___ RECORDED INFORMATION
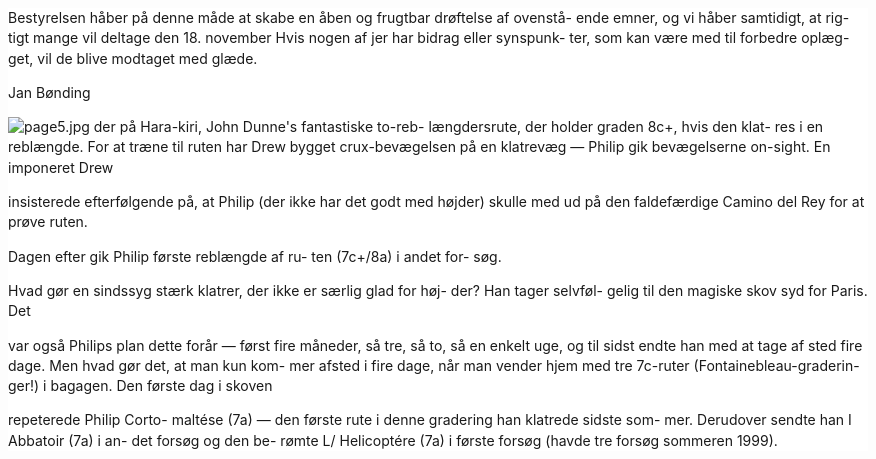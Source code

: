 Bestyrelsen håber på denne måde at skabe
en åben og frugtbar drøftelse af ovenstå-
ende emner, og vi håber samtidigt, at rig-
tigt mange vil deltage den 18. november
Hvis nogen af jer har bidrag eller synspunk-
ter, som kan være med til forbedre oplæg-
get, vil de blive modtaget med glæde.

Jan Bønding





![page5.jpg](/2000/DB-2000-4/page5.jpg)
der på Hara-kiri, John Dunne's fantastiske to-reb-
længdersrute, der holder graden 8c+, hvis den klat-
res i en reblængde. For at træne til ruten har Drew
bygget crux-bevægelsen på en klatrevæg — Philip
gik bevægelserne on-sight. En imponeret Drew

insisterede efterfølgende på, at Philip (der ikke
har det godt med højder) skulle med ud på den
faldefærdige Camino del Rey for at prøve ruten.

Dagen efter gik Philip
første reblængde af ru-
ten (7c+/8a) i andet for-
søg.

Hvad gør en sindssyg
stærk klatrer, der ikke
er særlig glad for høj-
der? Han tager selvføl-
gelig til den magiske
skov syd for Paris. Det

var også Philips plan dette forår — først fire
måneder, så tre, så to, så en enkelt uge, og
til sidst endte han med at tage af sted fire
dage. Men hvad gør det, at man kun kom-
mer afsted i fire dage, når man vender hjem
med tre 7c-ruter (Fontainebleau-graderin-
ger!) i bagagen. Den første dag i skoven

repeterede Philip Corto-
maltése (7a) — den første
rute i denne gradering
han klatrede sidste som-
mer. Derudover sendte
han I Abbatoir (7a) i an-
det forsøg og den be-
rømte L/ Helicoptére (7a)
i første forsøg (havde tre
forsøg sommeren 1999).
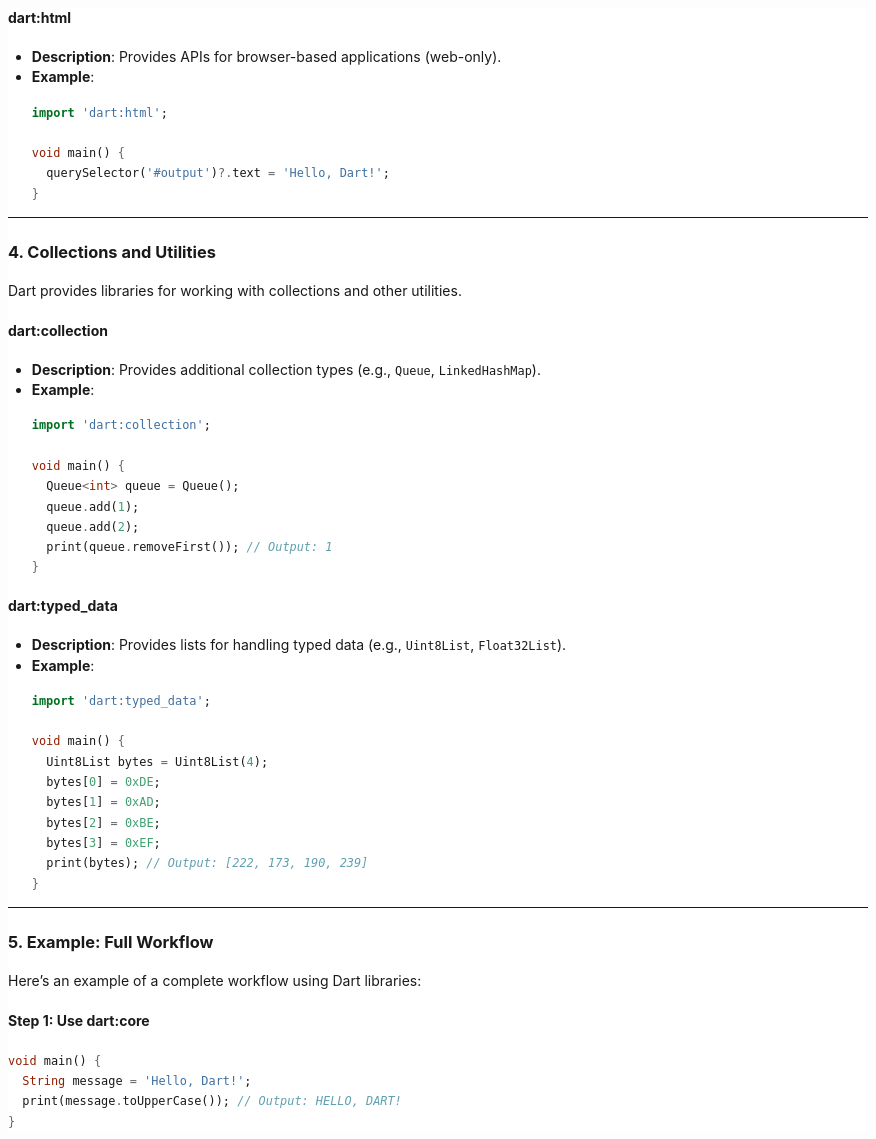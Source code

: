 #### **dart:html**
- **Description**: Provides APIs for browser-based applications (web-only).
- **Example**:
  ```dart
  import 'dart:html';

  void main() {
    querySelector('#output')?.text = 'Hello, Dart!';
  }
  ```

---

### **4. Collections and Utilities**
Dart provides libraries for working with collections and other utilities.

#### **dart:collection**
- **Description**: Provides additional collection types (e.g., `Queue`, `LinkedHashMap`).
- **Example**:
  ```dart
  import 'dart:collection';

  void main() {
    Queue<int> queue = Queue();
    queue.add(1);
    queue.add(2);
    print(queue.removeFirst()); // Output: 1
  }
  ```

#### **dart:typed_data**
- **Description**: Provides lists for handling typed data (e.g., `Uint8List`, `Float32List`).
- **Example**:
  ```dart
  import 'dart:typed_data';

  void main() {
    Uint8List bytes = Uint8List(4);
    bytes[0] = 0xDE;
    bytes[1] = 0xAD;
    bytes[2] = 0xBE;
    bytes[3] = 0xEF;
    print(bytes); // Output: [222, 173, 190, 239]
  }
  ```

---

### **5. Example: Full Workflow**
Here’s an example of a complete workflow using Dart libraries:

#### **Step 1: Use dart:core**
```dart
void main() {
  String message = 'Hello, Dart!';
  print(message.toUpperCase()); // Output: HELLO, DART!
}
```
______
**EXERCISE OBJECTIVE**. Work out how many lines in the entries above include the word "print". Respond with only the number.

**RESPONSE TO THE TASK**. 3